[Source texts of formatted documents]
★ ★ ★

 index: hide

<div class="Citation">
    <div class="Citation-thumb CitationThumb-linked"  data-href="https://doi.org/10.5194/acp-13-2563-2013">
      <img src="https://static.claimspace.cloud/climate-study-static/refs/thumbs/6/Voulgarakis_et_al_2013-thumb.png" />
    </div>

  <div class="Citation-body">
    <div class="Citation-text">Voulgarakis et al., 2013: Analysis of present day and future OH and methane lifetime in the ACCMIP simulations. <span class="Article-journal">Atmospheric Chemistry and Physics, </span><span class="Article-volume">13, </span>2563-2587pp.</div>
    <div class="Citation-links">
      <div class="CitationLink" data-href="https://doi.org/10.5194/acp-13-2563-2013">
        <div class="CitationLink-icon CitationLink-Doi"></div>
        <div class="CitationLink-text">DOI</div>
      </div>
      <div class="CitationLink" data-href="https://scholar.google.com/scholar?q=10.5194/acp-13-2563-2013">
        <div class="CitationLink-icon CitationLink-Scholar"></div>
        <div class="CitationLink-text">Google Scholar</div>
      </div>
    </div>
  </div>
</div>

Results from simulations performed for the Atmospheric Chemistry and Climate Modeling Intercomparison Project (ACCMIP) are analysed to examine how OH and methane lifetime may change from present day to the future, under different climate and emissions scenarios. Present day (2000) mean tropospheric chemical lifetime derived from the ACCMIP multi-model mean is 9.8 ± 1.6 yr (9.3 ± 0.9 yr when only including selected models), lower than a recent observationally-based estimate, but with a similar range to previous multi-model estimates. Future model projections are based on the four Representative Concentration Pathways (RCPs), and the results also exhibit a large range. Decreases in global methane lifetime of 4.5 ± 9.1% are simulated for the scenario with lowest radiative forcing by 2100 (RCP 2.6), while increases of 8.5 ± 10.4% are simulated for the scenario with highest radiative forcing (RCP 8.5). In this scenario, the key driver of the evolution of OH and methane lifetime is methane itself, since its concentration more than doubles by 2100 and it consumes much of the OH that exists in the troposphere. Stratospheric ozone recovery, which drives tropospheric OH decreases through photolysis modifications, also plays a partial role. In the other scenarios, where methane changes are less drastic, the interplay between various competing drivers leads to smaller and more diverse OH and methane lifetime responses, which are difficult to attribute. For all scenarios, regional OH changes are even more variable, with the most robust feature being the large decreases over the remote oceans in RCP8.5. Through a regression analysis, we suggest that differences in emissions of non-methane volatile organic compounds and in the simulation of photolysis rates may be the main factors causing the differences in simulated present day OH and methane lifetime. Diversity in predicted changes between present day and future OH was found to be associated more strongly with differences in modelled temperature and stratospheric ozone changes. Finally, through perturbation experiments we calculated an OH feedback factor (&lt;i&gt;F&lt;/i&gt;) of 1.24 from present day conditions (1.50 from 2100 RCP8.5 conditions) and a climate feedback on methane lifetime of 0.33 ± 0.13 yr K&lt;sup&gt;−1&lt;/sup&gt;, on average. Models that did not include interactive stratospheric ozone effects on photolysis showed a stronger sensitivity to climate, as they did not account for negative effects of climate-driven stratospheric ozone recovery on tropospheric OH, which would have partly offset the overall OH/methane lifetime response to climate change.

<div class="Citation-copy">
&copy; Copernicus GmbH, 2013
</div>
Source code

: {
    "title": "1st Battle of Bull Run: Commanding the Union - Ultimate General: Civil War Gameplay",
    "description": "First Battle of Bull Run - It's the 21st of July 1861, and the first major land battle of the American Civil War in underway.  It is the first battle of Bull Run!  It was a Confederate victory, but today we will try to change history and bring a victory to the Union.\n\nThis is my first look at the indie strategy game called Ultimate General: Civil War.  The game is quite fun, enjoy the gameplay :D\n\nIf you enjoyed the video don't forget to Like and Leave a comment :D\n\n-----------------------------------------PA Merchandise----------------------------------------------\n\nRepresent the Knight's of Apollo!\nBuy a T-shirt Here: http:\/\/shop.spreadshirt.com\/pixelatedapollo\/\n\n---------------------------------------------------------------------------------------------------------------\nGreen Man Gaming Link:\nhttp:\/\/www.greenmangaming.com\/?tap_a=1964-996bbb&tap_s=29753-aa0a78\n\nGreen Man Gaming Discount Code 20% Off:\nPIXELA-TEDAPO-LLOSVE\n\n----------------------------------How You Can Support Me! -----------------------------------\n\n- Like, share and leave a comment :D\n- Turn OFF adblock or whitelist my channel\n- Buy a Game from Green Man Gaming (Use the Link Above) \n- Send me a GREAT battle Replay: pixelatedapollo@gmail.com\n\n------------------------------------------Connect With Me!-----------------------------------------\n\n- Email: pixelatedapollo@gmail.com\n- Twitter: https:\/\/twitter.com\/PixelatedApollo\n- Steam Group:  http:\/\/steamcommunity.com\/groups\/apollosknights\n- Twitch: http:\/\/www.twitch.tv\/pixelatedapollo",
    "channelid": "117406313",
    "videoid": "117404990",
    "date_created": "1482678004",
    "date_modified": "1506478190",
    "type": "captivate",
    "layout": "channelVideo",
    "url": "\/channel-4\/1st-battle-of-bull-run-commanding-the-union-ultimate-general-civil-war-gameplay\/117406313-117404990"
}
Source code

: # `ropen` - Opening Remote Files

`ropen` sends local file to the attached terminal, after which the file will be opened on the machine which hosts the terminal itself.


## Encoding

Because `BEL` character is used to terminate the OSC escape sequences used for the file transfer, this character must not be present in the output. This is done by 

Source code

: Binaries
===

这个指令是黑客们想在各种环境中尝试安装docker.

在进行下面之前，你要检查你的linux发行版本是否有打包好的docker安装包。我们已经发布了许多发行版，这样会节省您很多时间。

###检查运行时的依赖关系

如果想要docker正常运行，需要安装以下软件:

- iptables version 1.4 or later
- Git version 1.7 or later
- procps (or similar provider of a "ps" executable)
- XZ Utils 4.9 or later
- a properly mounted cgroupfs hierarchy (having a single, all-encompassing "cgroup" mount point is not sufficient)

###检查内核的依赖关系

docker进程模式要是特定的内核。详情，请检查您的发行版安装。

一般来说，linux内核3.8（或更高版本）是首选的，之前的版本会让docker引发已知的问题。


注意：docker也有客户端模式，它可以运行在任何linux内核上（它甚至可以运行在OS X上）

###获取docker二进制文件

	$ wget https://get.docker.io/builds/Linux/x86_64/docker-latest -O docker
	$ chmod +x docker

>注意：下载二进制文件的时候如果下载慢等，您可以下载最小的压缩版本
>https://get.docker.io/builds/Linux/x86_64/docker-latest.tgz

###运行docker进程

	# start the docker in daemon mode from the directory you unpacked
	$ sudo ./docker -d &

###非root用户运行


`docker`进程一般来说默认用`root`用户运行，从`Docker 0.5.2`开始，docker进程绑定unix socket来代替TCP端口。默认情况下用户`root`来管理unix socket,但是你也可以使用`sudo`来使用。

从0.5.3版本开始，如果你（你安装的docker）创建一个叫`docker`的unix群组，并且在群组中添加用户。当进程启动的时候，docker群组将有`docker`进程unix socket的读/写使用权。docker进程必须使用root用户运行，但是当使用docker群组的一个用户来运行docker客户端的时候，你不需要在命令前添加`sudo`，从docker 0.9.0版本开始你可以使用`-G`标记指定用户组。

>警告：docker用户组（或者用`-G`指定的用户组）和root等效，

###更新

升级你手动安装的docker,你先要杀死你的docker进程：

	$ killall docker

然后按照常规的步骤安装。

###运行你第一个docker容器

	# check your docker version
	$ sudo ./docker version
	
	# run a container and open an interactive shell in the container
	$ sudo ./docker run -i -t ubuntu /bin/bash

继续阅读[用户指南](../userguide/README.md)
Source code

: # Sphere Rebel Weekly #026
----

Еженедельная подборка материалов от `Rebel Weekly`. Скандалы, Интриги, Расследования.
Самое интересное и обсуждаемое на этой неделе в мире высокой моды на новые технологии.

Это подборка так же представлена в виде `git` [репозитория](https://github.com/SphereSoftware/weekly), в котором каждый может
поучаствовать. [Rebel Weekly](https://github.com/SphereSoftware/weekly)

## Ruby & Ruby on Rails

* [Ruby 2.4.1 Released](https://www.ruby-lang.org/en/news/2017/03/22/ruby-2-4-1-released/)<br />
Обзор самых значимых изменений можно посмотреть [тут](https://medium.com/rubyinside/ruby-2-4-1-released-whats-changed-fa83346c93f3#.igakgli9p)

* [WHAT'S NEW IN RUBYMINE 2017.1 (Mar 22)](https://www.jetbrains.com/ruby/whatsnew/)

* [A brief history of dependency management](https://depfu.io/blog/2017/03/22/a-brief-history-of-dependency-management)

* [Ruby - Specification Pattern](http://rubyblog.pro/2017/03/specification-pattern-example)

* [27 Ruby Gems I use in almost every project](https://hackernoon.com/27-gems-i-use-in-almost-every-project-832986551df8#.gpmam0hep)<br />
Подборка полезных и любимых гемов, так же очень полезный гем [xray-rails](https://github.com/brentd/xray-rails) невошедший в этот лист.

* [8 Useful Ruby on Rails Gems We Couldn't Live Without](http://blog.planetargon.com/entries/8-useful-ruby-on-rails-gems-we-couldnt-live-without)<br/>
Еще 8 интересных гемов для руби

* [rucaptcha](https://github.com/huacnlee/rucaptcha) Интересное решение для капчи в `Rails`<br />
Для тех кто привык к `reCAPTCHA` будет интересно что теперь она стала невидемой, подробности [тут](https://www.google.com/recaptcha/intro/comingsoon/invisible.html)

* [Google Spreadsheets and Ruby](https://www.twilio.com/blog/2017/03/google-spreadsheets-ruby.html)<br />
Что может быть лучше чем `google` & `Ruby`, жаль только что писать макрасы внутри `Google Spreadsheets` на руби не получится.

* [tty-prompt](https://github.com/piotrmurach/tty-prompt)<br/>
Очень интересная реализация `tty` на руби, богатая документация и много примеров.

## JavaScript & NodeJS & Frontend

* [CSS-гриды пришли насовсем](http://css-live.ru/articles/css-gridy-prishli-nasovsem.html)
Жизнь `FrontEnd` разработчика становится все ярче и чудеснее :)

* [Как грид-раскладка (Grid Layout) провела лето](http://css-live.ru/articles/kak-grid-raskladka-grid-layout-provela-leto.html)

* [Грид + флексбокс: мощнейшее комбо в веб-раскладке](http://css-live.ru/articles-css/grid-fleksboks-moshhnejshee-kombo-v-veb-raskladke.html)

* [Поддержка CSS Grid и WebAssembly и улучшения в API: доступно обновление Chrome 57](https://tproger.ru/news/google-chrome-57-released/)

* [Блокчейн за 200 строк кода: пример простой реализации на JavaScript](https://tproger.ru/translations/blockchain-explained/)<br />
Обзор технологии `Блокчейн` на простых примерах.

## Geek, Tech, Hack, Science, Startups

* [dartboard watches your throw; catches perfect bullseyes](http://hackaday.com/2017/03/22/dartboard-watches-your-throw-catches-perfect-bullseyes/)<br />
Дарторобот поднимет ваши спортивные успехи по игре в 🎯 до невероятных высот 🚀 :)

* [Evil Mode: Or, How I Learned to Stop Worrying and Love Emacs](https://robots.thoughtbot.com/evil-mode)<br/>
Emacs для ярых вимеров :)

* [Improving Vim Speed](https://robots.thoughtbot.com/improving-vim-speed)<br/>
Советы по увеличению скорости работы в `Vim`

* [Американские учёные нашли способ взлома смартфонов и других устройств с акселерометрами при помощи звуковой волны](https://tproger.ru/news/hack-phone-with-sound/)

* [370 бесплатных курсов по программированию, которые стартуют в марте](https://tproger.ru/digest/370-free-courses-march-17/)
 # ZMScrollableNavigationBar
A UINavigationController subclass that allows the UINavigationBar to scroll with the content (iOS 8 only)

★ ★ ★

* YOUR TASK: For this exercise, find all lines in the records containing the word "JavaScript" and copy them.

* TASK RESPONSE:
## JavaScript & NodeJS & Frontend
* [Блокчейн за 200 строк кода: пример простой реализации на JavaScript](https://tproger.ru/translations/blockchain-explained/)<br />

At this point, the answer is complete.